Sorry to hear about your race, but it was for the best in the end. I hope you get to feeling better sooner, so that you can get back to fully enjoying your "habit!"

Have fun the rest of the week,

Murtha...

Dances with Corgis said...

I was going to say- this girl is actually posting up her CAT scan?! Now that is full disclosure!

Gee, that really sucks that you are so down and out. Here's hoping the antibiotics do the job this time and get you back in the pool and on the bike.

+++vibes for a speedy FULL recovery +++
Court

JeffM said...

You've got a mean boss, but you have to listen. Hope the meds work and you get back to full training routine.

Cliff said...

Rachel,

Smart move on bailing the race. I would do the same thing. There is no need to push through it and make it worst on your body.
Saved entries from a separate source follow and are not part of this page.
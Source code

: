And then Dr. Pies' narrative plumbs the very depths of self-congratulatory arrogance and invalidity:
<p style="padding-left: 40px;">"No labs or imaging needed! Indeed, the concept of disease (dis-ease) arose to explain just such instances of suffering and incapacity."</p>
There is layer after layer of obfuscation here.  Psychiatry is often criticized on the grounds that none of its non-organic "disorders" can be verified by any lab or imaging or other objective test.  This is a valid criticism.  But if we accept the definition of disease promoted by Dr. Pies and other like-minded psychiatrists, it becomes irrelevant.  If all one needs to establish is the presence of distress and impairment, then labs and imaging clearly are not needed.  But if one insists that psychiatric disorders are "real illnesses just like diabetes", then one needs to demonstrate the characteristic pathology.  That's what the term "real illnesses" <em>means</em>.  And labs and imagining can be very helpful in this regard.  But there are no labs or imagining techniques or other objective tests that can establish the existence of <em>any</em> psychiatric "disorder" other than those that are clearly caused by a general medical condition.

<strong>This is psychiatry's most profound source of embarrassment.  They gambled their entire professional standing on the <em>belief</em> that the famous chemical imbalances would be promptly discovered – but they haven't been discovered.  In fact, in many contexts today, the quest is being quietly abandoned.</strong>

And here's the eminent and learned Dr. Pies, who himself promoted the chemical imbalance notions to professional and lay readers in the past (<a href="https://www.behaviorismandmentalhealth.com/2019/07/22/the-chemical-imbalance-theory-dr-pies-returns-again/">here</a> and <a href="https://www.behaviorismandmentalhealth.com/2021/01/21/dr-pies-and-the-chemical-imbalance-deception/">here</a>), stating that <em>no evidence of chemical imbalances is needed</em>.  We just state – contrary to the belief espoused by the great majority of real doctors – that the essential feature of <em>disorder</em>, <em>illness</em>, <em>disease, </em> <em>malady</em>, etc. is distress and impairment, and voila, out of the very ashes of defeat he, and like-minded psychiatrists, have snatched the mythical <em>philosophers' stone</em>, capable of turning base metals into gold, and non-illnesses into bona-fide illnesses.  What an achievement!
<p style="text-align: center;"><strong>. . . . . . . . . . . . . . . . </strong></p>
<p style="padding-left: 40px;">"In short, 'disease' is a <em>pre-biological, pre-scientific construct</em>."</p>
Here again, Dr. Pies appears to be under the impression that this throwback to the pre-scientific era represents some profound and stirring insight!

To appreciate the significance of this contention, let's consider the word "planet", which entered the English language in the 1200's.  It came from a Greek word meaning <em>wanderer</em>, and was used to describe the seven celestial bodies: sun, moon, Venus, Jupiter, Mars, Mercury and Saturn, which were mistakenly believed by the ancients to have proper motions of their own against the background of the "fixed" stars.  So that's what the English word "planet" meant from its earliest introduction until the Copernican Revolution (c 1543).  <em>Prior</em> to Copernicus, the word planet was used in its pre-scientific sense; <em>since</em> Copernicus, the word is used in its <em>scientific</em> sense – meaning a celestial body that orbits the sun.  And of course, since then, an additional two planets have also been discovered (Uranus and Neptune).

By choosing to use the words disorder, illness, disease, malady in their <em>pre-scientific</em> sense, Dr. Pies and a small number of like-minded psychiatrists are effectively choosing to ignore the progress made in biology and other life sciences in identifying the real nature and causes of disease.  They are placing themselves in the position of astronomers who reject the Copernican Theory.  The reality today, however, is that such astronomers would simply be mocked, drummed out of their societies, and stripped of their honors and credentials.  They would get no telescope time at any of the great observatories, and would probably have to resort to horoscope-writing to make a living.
Get lots of R & R :)...spend sometime iwth the bunny.

Unknown said...

The only way you should have felt ashamed of your race is if you had blown off all common sense and actually continued. You absolutely did the right thing. I was stupid and didn't listen to my body and spent the last two years rehabing my back before I could come back to the sport.

You definitely want to cut way back on the training and make sure you get back to 100% before things get any worse. It sounds like you are a lifer in this sport, so chalk it up to a short-term setback and ensure yourself a lifetime of triathlons.

Fizzgig said...

ick! I hope you feel better, that is a long time to be sick and miserable!!!

Mike said...

Rachel- what a bummer! Glad you found the root cause of the blahs though. Definitely listen to your body and focus on the rest- it sounds like you are definitely going in the right direction by stripping out your schedule right now.
Hope you are feeling better soon!

Oh- don't stress about the race. I don't need to tell you what you already know but you definitely did the right thing. There will always be TONS of other races out there!

Anonymous said...

I've been sick with the same sypmtoms for 3 months now! I haven't been able to do anything ... work or school. I am only 24 years old and I feel like it's ruining my life! I've been to a bunch of doctors and no one knows whats going on. I had an MRI, a balance test, a bunch of ear tests .... and they all showed nothing. I don't know what else to do! I need help!